Median - Middle Value

Sort the data, then find the middle value. If two middle values, average them.

ODD count (n): Median = value at position (n+1)/2
EVEN count (n): Median = average of values at n/2 and n/2+1

Example (odd): [2, 4, 6, 8, 10] → n=5, pos=3 → Median = 6
Example (even): [2, 4, 6, 8] → n=4, pos=2&3 → Median = (4+6)/2 = 5

Mode - Most Frequent Value

The value that appears most often. A dataset can have 0, 1, or multiple modes.

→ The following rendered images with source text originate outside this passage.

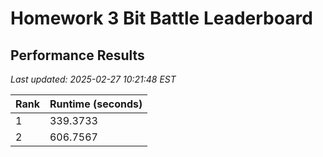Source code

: # Homework 3 Bit Battle Leaderboard



## Performance Results

*Last updated: 2025-02-27 10:21:48 EST*

| Rank | Runtime (seconds) |
|------|------------------|
| 1 | 339.3733 |
| 2 | 606.7567 |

No mode: All values appear equally often → [1,2,3,4]
Unimodal: One value is most frequent → [1,2,2,3] → Mode=2
Bimodal: Two values tie for most freq → [1,1,2,2,3] → Mode=1,2
Multimodal: Three or more modes → [1,1,2,2,3,3,4]

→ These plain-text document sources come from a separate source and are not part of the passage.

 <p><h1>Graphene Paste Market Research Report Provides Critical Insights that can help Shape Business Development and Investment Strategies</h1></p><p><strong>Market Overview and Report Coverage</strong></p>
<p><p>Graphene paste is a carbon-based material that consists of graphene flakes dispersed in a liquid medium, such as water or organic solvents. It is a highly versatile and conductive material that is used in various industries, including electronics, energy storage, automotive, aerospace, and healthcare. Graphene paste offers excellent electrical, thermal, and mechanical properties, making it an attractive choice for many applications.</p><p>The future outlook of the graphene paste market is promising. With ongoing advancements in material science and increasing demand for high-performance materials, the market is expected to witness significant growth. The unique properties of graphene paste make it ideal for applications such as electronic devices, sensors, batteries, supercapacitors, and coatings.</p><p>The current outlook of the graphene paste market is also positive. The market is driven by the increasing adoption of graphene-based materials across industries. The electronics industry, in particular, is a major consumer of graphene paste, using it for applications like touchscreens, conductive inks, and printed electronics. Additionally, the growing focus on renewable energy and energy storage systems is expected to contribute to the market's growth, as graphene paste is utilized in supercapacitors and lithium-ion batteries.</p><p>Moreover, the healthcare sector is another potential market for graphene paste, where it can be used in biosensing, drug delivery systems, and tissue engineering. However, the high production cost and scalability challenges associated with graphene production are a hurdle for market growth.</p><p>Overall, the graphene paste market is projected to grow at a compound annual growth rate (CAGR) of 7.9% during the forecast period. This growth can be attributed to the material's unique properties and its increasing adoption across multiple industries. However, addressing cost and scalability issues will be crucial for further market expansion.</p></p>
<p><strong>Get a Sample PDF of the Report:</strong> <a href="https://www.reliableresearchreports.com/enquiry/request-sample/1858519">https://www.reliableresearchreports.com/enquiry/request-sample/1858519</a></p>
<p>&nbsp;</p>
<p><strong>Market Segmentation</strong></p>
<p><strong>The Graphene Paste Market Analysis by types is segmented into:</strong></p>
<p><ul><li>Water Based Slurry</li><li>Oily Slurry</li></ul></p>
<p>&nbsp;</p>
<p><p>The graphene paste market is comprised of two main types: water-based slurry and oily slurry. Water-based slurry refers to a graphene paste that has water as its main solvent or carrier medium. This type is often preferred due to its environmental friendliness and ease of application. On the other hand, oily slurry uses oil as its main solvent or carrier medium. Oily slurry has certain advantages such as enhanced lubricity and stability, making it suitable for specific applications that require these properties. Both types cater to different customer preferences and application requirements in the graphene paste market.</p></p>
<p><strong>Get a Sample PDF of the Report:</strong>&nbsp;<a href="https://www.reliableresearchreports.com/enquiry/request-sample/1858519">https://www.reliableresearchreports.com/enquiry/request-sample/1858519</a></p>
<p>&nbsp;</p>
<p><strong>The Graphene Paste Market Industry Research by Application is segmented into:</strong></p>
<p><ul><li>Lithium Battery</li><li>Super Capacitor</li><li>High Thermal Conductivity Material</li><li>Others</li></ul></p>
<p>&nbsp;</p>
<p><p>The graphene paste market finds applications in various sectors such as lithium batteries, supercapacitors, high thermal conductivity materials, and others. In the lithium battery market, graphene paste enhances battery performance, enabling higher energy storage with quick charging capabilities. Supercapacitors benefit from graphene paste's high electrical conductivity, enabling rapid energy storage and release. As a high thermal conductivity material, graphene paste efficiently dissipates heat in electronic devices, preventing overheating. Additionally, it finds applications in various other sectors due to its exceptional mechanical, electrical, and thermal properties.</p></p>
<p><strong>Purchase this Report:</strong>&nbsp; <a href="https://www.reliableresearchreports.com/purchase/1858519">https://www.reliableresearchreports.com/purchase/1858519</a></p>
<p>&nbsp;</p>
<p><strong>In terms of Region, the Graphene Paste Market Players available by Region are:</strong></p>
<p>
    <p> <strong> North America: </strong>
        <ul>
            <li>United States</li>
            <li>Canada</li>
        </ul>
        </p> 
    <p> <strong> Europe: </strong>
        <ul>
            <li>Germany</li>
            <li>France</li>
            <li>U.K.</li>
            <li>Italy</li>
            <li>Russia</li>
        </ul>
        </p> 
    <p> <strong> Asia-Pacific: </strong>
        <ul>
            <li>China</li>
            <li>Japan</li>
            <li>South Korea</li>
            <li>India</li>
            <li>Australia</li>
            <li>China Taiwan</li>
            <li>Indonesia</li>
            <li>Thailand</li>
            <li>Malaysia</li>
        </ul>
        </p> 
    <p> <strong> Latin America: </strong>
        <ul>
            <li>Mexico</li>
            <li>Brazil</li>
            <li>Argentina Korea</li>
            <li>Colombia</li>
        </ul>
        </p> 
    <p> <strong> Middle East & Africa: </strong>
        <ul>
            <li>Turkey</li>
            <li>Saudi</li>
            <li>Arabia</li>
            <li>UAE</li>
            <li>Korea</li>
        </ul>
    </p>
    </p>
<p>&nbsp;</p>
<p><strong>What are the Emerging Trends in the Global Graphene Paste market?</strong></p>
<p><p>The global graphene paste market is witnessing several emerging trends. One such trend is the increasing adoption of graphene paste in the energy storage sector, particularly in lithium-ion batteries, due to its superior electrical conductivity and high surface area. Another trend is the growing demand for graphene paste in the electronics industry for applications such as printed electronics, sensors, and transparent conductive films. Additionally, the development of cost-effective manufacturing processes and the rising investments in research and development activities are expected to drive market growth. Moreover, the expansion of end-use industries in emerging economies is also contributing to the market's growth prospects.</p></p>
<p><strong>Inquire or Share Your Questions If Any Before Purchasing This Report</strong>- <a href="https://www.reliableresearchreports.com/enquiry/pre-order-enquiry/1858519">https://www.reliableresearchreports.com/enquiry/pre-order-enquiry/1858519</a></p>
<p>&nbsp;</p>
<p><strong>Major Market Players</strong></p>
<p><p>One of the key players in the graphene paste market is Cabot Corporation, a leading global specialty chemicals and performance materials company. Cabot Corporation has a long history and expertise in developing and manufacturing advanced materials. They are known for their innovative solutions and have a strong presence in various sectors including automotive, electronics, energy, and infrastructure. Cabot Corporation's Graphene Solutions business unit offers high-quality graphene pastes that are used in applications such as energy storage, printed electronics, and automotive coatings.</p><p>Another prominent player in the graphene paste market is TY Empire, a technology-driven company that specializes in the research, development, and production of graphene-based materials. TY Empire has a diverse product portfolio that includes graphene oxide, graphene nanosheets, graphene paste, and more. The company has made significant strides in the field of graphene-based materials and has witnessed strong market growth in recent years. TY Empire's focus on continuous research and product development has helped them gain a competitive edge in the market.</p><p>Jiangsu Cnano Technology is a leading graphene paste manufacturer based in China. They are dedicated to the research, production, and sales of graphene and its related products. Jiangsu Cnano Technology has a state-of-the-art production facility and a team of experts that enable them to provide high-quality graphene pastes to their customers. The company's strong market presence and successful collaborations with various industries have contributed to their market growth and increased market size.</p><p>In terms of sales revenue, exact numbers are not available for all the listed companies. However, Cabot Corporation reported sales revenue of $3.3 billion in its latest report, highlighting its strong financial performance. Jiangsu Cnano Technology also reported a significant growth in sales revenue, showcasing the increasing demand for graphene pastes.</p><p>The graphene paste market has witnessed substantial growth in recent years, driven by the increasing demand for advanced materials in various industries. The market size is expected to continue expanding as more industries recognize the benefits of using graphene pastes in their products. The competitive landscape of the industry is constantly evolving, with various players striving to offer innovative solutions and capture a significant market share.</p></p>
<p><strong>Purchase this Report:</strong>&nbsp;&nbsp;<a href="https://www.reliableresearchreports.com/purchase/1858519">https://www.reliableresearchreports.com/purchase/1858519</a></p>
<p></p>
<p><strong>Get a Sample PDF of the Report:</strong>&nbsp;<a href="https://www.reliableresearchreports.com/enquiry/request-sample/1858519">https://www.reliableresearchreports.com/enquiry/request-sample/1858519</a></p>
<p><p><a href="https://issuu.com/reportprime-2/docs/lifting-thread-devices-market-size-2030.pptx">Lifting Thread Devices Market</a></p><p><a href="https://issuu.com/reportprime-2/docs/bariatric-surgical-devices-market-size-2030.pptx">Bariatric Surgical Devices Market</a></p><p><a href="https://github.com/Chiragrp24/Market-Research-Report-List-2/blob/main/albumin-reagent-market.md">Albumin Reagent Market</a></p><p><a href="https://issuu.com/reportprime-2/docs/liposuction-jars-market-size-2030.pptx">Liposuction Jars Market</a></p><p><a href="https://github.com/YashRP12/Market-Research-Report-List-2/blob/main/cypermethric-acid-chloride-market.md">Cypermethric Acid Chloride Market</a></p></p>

Mean vs Median - When to Use Which

Mean: Best for symmetric distributions without outliers
→ Test scores, heights, weights

Median: Best for skewed data or when outliers are present
→ Income, house prices, response times

If Mean > Median → data is right-skewed (outliers high)
If Mean < Median → data is left-skewed (outliers low)
If Mean = Median → data is symmetric

Quartiles & IQR

Q1 = Median of the lower half (25th percentile)
Q2 = Median of whole dataset (50th percentile)
Q3 = Median of the upper half (75th percentile)
IQR = Q3 − Q1

Outlier if: x < Q1 − 1.5×IQR
or: x > Q3 + 1.5×IQR

Empirical Relationship (For Normal Distributions)

Mean − Mode ≈ 3 × (Mean − Median)

This is Karl Pearson's empirical relation.
It holds approximately for moderately skewed distributions.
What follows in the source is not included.